Prompt: Check every line of the entries for "string", and copy the lines that hold it.

▬▬▬

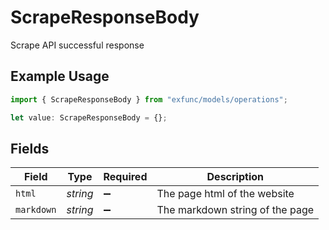 # ScrapeResponseBody

Scrape API successful response

## Example Usage

```typescript
import { ScrapeResponseBody } from "exfunc/models/operations";

let value: ScrapeResponseBody = {};
```

## Fields

| Field                           | Type                            | Required                        | Description                     |
| ------------------------------- | ------------------------------- | ------------------------------- | ------------------------------- |
| `html`                          | *string*                        | :heavy_minus_sign:              | The page html of the website    |
| `markdown`                      | *string*                        | :heavy_minus_sign:              | The markdown string of the page |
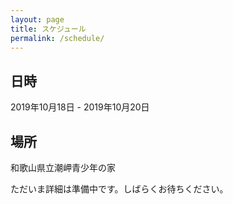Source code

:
```yaml
---
layout: page
title: スケジュール
permalink: /schedule/
---
```


## 日時

2019年10月18日 - 2019年10月20日

## 場所

和歌山県立潮岬青少年の家

ただいま詳細は準備中です。しばらくお待ちください。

▬▬▬

Answer for this exercise:
| `html`                          | *string*                        | :heavy_minus_sign:              | The page html of the website    |
| `markdown`                      | *string*                        | :heavy_minus_sign:              | The markdown string of the page |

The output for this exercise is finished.